Lundi, 25 mai 2026-À mesure que la maladie à virus Ebola refait surface dans la province de l’Ituri, au nord-est de la République démocratique du Congo, les efforts de sensibilisation communautaire se multiplient afin de contenir la propagation de l’épidémie. Sur le terrain, les autorités sanitaires et leurs partenaires, dont la Mission de l’Organisation des Nations Unies pour la stabilisation en RDC (MONUSCO), font face à un autre défi majeur : la désinformation.
Depuis la déclaration officielle de l’épidémie le 16 mai 2026 par le ministère congolais de la Santé, plus de 200 décès ont déjà été enregistrés en Ituri. Dans plusieurs localités, des rumeurs persistantes et des croyances mystiques alimentent encore la méfiance envers les équipes de riposte.
« C’est sérieux, cette histoire d’Ebola.
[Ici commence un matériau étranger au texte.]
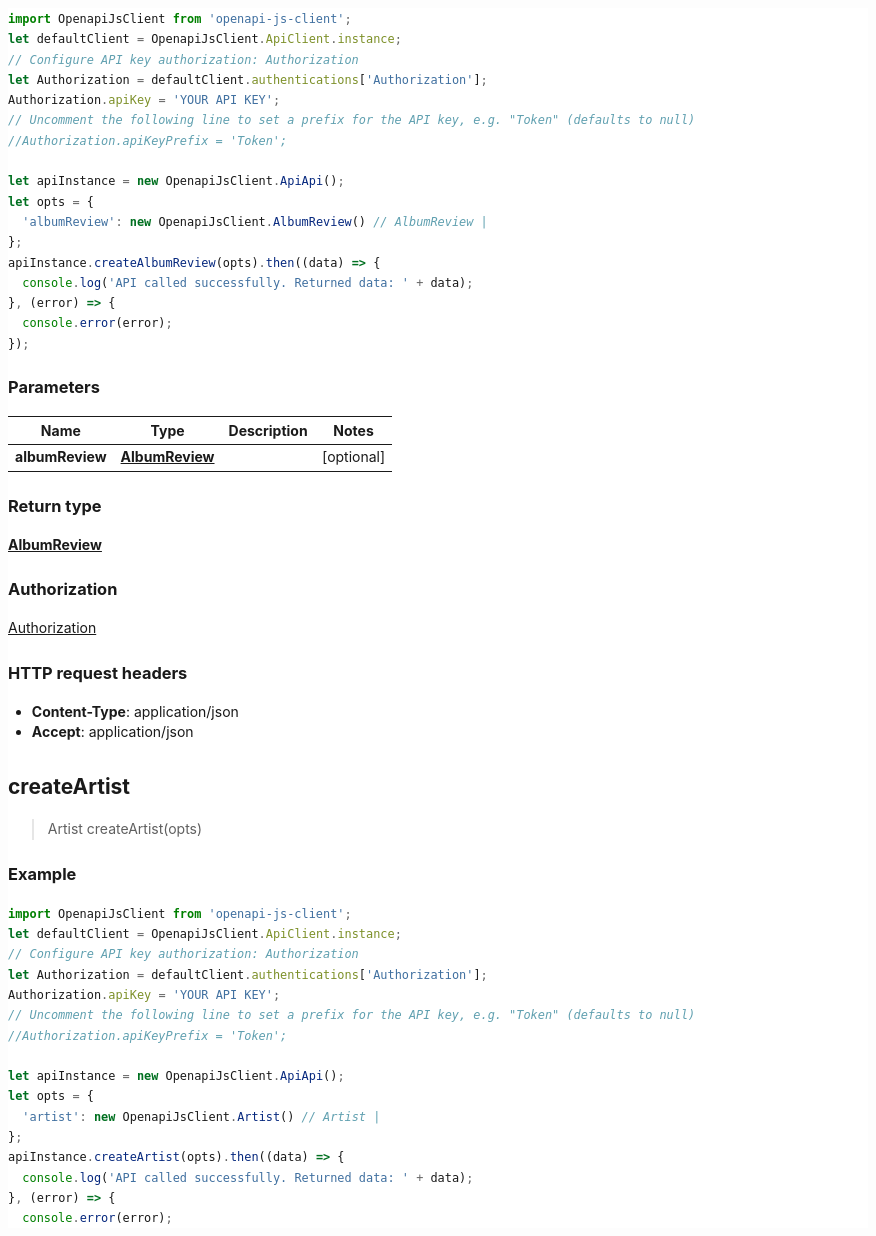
 ```javascript
import OpenapiJsClient from 'openapi-js-client';
let defaultClient = OpenapiJsClient.ApiClient.instance;
// Configure API key authorization: Authorization
let Authorization = defaultClient.authentications['Authorization'];
Authorization.apiKey = 'YOUR API KEY';
// Uncomment the following line to set a prefix for the API key, e.g. "Token" (defaults to null)
//Authorization.apiKeyPrefix = 'Token';

let apiInstance = new OpenapiJsClient.ApiApi();
let opts = {
  'albumReview': new OpenapiJsClient.AlbumReview() // AlbumReview | 
};
apiInstance.createAlbumReview(opts).then((data) => {
  console.log('API called successfully. Returned data: ' + data);
}, (error) => {
  console.error(error);
});

```

### Parameters


Name | Type | Description  | Notes
------------- | ------------- | ------------- | -------------
 **albumReview** | [**AlbumReview**](AlbumReview.md)|  | [optional] 

### Return type

[**AlbumReview**](AlbumReview.md)

### Authorization

[Authorization](../README.md#Authorization)

### HTTP request headers

- **Content-Type**: application/json
- **Accept**: application/json


## createArtist

> Artist createArtist(opts)



### Example

```javascript
import OpenapiJsClient from 'openapi-js-client';
let defaultClient = OpenapiJsClient.ApiClient.instance;
// Configure API key authorization: Authorization
let Authorization = defaultClient.authentications['Authorization'];
Authorization.apiKey = 'YOUR API KEY';
// Uncomment the following line to set a prefix for the API key, e.g. "Token" (defaults to null)
//Authorization.apiKeyPrefix = 'Token';

let apiInstance = new OpenapiJsClient.ApiApi();
let opts = {
  'artist': new OpenapiJsClient.Artist() // Artist | 
};
apiInstance.createArtist(opts).then((data) => {
  console.log('API called successfully. Returned data: ' + data);
}, (error) => {
  console.error(error);
```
Il y a beaucoup de morts, y compris dans mon voisinage… Mais malheureusement, certains pensent que c’est une invention, voire une maladie mystique », témoigne un habitant de Bunia, illustrant le climat de doute qui règne dans certaines communautés.
Une riposte confrontée aux résistances communautaires
Comme lors de la pandémie de Covid-19, une partie de la population continue de nier l’existence même de la maladie ou remet en question les mesures sanitaires recommandées. Cette situation complique considérablement les efforts de prévention, notamment dans les zones rurales et les sites de déplacés où l’accès à l’information reste limité.
Les autorités sanitaires craignent que cette défiance ne favorise davantage la transmission du virus, particulièrement dans les zones à forte mobilité humaine.
Face à l’urgence, la MONUSCO a intensifié ses actions de sensibilisation communautaire.
Le 23 mai 2026, des Casques bleus bangladais, appuyés par l’équipe de liaison communautaire de la Section des affaires civiles, ont mené une vaste campagne dans la localité de Rhoo, en territoire de Djugu.
Munis de mégaphones, les soldats de la paix ont sillonné les quartiers pour diffuser des messages de prévention en langues accessibles aux habitants. Ils ont insisté sur le fait qu’Ebola « n’est ni une invention ni une croyance mystique, mais une maladie grave pouvant entraîner la mort ».
Ces campagnes ciblaient particulièrement les populations déplacées, souvent exposées à un manque d’information fiable et à des conditions sanitaires précaires.
Les gestes barrières rappelés à la population
Durant ces opérations de proximité, plusieurs mesures essentielles ont été rappelées aux habitants : le lavage régulier des mains ; l’évitement des contacts physiques ; le port correct du masque ; le signalement rapide des cas suspects aux autorités sanitaires.
Les équipes de sensibilisation estiment que ces gestes simples restent déterminants pour ralentir la propagation du virus, notamment dans les zones densément peuplées.
Les activités de sensibilisation ont également été étendues au village de Seseti, dans la localité de Blukwa-État, ainsi qu’à la base des Forces armées de la RDC sur la colline de Ruu.
Cette région connaît d’importants mouvements de populations entre Bunia, Bule, Fataki et Rhoo, une mobilité qui augmente considérablement les risques de transmission du virus.
Selon les données de l’ONG AIDES, gestionnaire du site de déplacés de Rhoo, le nombre de personnes déplacées est passé de 54 871 en avril 2026 à 61 222 aujourd’hui. Une grande partie de ces nouveaux arrivants ne dispose pas encore d’informations suffisantes sur l’épidémie.
La communication au cœur de la lutte contre Ebola
Au-delà de la réponse médicale, les acteurs de la riposte considèrent désormais la communication communautaire comme un pilier central de la lutte contre Ebola.
Informer les populations, déconstruire les fausses croyances et restaurer la confiance envers les structures sanitaires apparaissent essentiels pour espérer contenir rapidement l’épidémie.
Dans une province fragilisée par les déplacements de populations et l’insécurité, la mobilisation communautaire pourrait jouer un rôle décisif dans la protection des civils et la limitation de nouvelles pertes humaines.